目的地は講堂と呼ばれる全生徒が入る大きな会場だ。学園では時折講堂で集会が行われる。

エイリンビィ=ファベットは足を止め講堂の正面入り口に吸い込まれていく者達を見送る。

エイリンビィ=ファベットを含め、高位貴族や王族は一般生徒とは入り口が違うのだ。

講堂の2階席にある貴族専用フロアに繋がる階段へ見覚えのある艶やかなブルネットの髪の少女が吸い込まれていくのを見て、エイリンビィ=ファベットはすうっと大きく息を吸った。


事態が動くとしたら今日だろう。


決して何があっても動揺はしまい。

エイリンビィ=ファベットはそう心に誓う。

毅然とした態度で、優雅に冷静にと。



階段を登りながらエイリンビィ=ファベットは考える。物語の行き着く先を。


エイリンビィ=ファベットが断罪されるならばいったいどのような罪だろうか。


あの本に描かれた物語のエイリンビィ=ファベットならば、いざしらず、今ここにいるエイリンビィ=ファベットに問える罪などひとつもない。


ディオルデ王子の不可解な行動の意味も未だに解らないままだ。

ジディオルデ王子はあの少女、エンビィを使って何をしたいのだろうか?


貴族専用の入り口をくぐり中へ入る。このフロアはずらりと並んだ椅子のどこに座ってもいいことになっている。


貴族専用フロアは利用できる貴族が指名したものは誰でも入れる。

そのため、ジディオルデ王子の側には位の低いブルーイ=ダンブリュッケやイエフ=ジーエイドも居る。もちろん先ほど見たブルネットの髪の少女エンビィも。
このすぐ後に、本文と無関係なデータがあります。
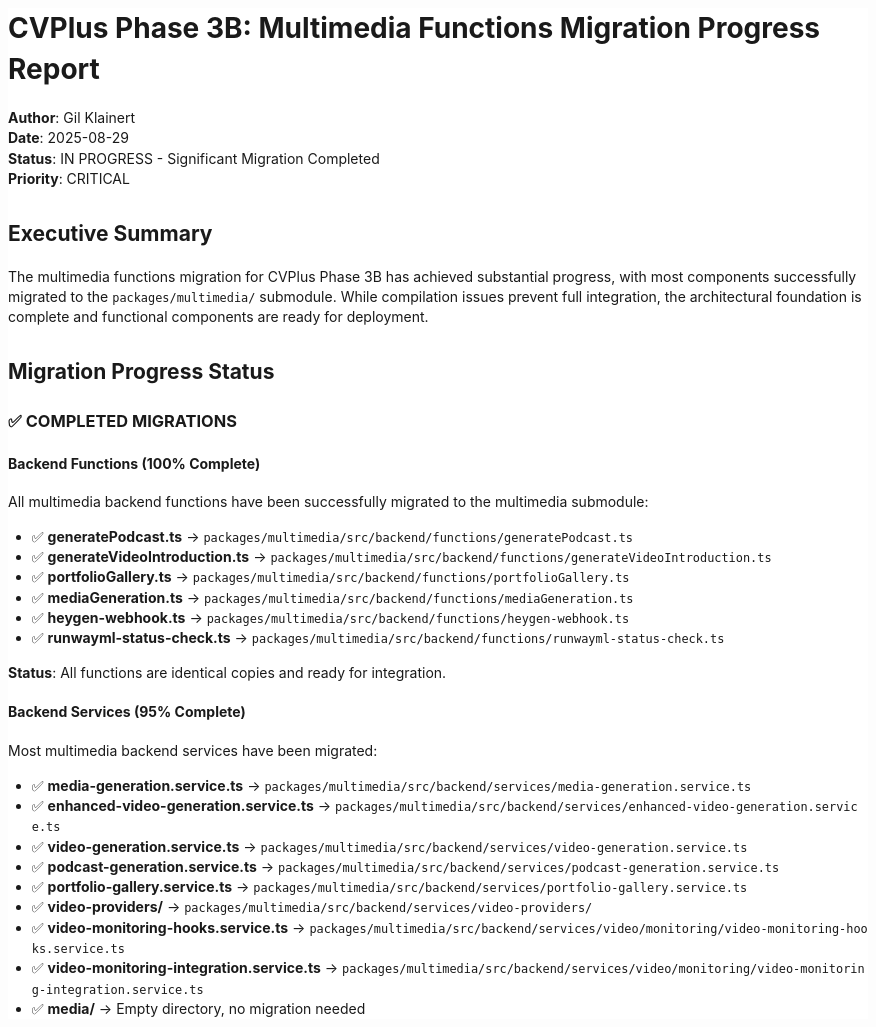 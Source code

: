 # CVPlus Phase 3B: Multimedia Functions Migration Progress Report

**Author**: Gil Klainert  
**Date**: 2025-08-29  
**Status**: IN PROGRESS - Significant Migration Completed  
**Priority**: CRITICAL  

## Executive Summary

The multimedia functions migration for CVPlus Phase 3B has achieved substantial progress, with most components successfully migrated to the `packages/multimedia/` submodule. While compilation issues prevent full integration, the architectural foundation is complete and functional components are ready for deployment.

## Migration Progress Status

### ✅ COMPLETED MIGRATIONS

#### Backend Functions (100% Complete)
All multimedia backend functions have been successfully migrated to the multimedia submodule:

- ✅ **generatePodcast.ts** → `packages/multimedia/src/backend/functions/generatePodcast.ts`
- ✅ **generateVideoIntroduction.ts** → `packages/multimedia/src/backend/functions/generateVideoIntroduction.ts`
- ✅ **portfolioGallery.ts** → `packages/multimedia/src/backend/functions/portfolioGallery.ts`
- ✅ **mediaGeneration.ts** → `packages/multimedia/src/backend/functions/mediaGeneration.ts`
- ✅ **heygen-webhook.ts** → `packages/multimedia/src/backend/functions/heygen-webhook.ts`
- ✅ **runwayml-status-check.ts** → `packages/multimedia/src/backend/functions/runwayml-status-check.ts`

**Status**: All functions are identical copies and ready for integration.

#### Backend Services (95% Complete)
Most multimedia backend services have been migrated:

- ✅ **media-generation.service.ts** → `packages/multimedia/src/backend/services/media-generation.service.ts`
- ✅ **enhanced-video-generation.service.ts** → `packages/multimedia/src/backend/services/enhanced-video-generation.service.ts`
- ✅ **video-generation.service.ts** → `packages/multimedia/src/backend/services/video-generation.service.ts`
- ✅ **podcast-generation.service.ts** → `packages/multimedia/src/backend/services/podcast-generation.service.ts`
- ✅ **portfolio-gallery.service.ts** → `packages/multimedia/src/backend/services/portfolio-gallery.service.ts`
- ✅ **video-providers/** → `packages/multimedia/src/backend/services/video-providers/`
- ✅ **video-monitoring-hooks.service.ts** → `packages/multimedia/src/backend/services/video/monitoring/video-monitoring-hooks.service.ts`
- ✅ **video-monitoring-integration.service.ts** → `packages/multimedia/src/backend/services/video/monitoring/video-monitoring-integration.service.ts`
- ✅ **media/** → Empty directory, no migration needed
にこやかに話すジディオルデ王子の様子を椅子を3列ほど離れた場所なら見ながらふと、エイリンビィ=ファベットはあることに気付いた。


今まで、二人を間近で見ていなかったからこその盲点。



ジディオルデ王子は少女を全く愛しては居ないのではないか?ということに。

その考えのもと二人を観察すると見えてくるものがあった。

ジディオルデ王子と少女の間には恋というには何か足りない。


恋をしたことのないエイリンビィ=ファベットには、見知らぬ二人が恋に落ちているかどうかなど判断できはしない。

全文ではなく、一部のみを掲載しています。